Texas Rangers fans have plenty to cheer about these days: Their team holds the American League pennant and currently leads the AL West.
Whoop and holler all you want, Rangers fans. But whatever you do, don't do the wave. It's prohibited in Rangers Ballpark.
At recent games, a warning has appeared on the stadium's message board claiming the wave could cause injury and that children doing it will be sold to the circus. It does, however, say that "doing the wave is safe at pro football games and Miley Cyrus concerts."
Obviously the warning, and the ban itself, are in jest. It's not official team policy, and there are no real consequences for wavers. But there is an actual motive behind it: Fans began complaining to team officials that folks prodding them to do the wave was ruining their ballpark experience.

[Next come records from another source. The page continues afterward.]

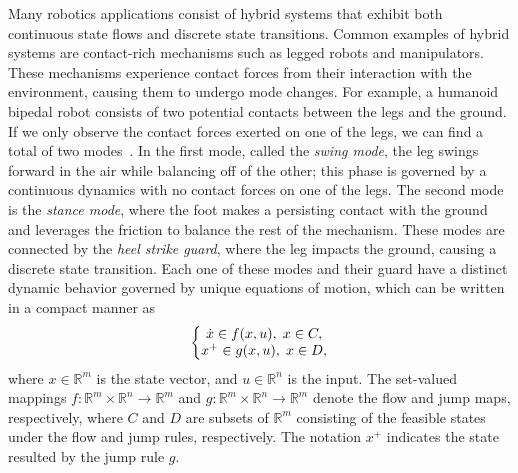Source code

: 

Many robotics applications consist of hybrid systems that exhibit both
continuous state flows and discrete state transitions. Common examples of hybrid
systems are contact-rich mechanisms such as legged robots and manipulators.
These mechanisms experience contact forces from their interaction with the
environment, causing them to undergo mode changes. 
%
For example, a humanoid bipedal robot consists of two potential contacts between
the legs and the ground.
%
If we only observe the contact forces exerted on one of the legs, we can find a
total of two modes~\cite{underactuated}.
%
In the first mode, called the \textit{swing mode}, the leg swings forward in the
air while balancing off of the other; this phase is governed by a continuous
dynamics with no contact forces on one of the legs. 
%
The second mode is the \textit{stance mode}, where the foot makes a persisting
contact with the ground and leverages the friction to balance the rest of the
mechanism.
%
These modes are connected by the \textit{heel strike guard}, where the leg
impacts the ground, causing a discrete state transition. 
%
Each one of these modes and their guard have a distinct dynamic behavior
governed by unique equations of motion, which can be written in a compact manner
as~\cite{goebel2009hybrid}
\begin{equation}
    \left\{
    \begin{array}{@{}c@{}}
        \smash[t]{\dot{x} \in f(x, u), \; x \in C,} \\
        \smash[b]{x^+ \in g(x, u), \; x \in D,}
    \end{array}\right.
    \label{eq:cont_and_guards}
\end{equation}
\noindent where $x \in \mathbb{R}^m$ is the state vector, and $u \in
\mathbb{R}^n$ is the input.
%
The set-valued mappings $f: \mathbb{R}^m \times \mathbb{R}^n \rightarrow
\mathbb{R}^m$ and $g: \mathbb{R}^m \times \mathbb{R}^n \rightarrow \mathbb{R}^m$
denote the flow and jump maps, respectively, where $C$ and $D$ are subsets of
$\mathbb{R}^m$ consisting of the feasible states under the flow and jump
rules, respectively. 
%
The notation $x^+$ indicates the state resulted by the jump rule $g$.


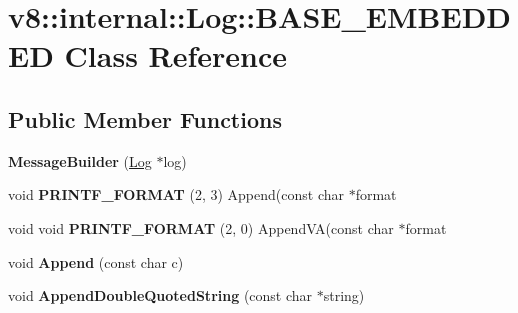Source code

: \hypertarget{classv8_1_1internal_1_1_log_1_1_b_a_s_e___e_m_b_e_d_d_e_d}{}\section{v8\+:\+:internal\+:\+:Log\+:\+:B\+A\+S\+E\+\_\+\+E\+M\+B\+E\+D\+D\+ED Class Reference}
\label{classv8_1_1internal_1_1_log_1_1_b_a_s_e___e_m_b_e_d_d_e_d}
\subsection*{Public Member Functions}
\begin{DoxyCompactItemize}
\item 
{\bfseries Message\+Builder} (\hyperlink{classv8_1_1internal_1_1_log}{Log} $\ast$log)\hypertarget{classv8_1_1internal_1_1_log_1_1_b_a_s_e___e_m_b_e_d_d_e_d_a5cd1e2e5253b4bb18d76abd5b3be545f}{}\label{classv8_1_1internal_1_1_log_1_1_b_a_s_e___e_m_b_e_d_d_e_d_a5cd1e2e5253b4bb18d76abd5b3be545f}

\item 
void {\bfseries P\+R\+I\+N\+T\+F\+\_\+\+F\+O\+R\+M\+AT} (2, 3) Append(const char $\ast$format\hypertarget{classv8_1_1internal_1_1_log_1_1_b_a_s_e___e_m_b_e_d_d_e_d_a47385a5127f9394837f2705bc0f94595}{}\label{classv8_1_1internal_1_1_log_1_1_b_a_s_e___e_m_b_e_d_d_e_d_a47385a5127f9394837f2705bc0f94595}

\item 
void void {\bfseries P\+R\+I\+N\+T\+F\+\_\+\+F\+O\+R\+M\+AT} (2, 0) Append\+VA(const char $\ast$format\hypertarget{classv8_1_1internal_1_1_log_1_1_b_a_s_e___e_m_b_e_d_d_e_d_a7f3fb68df96ffb2f078eac6fcb7d2282}{}\label{classv8_1_1internal_1_1_log_1_1_b_a_s_e___e_m_b_e_d_d_e_d_a7f3fb68df96ffb2f078eac6fcb7d2282}

\item 
void {\bfseries Append} (const char c)\hypertarget{classv8_1_1internal_1_1_log_1_1_b_a_s_e___e_m_b_e_d_d_e_d_a5cfb7887d4ab3e292d0f662dee92a14b}{}\label{classv8_1_1internal_1_1_log_1_1_b_a_s_e___e_m_b_e_d_d_e_d_a5cfb7887d4ab3e292d0f662dee92a14b}

\item 
void {\bfseries Append\+Double\+Quoted\+String} (const char $\ast$string)\hypertarget{classv8_1_1internal_1_1_log_1_1_b_a_s_e___e_m_b_e_d_d_e_d_a27f32f415acfd6b4587d0444eb83adc2}{}\label{classv8_1_1internal_1_1_log_1_1_b_a_s_e___e_m_b_e_d_d_e_d_a27f32f415acfd6b4587d0444eb83adc2}


\end{DoxyCompactItemize}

"I was getting lots of emails and Tweets from fans during the game asking me to do something to stop the wave," said Chuck Morgan, the Rangers' senior vice president for ballpark entertainment. "So I said, 'Let's see if we can have fun with it.'"
One of those fans was Greg Holland, who runs www.stopthewave.net.
"There is nothing worse than being stuck in a section with someone who is relentless in trying to get the wave started, especially if they're sitting in front of you," Holland said. "To me, doing the wave is basically giving the middle finger to the guys on the field. You're telling them you don't care about what's going on and that they are not entertaining you."
The Rangers are only part of a rising current against the wave. Earlier this season, the Colorado Rockies produced a commercial in which a group of players scold a passionate fan for starting the wave during a game's critical moment. In 2009, a Milwaukee Brewers blogger began his own public campaign. Rangers reliever Darren O'Day says in a video on the team's website, "Don't distract really good-looking bullpen pitchers by doing the wave."
Now, whenever there's a wave rising in Arlington, the new warning will appear, regardless if anybody actually heeds it. Which, Morgan said, they don't.
Still, he said, "I'll probably keep doing it until somebody gets so mad they're not going to come to the game anymore. Or management tells me to stop."
Or a Miley Cyrus concert breaks out.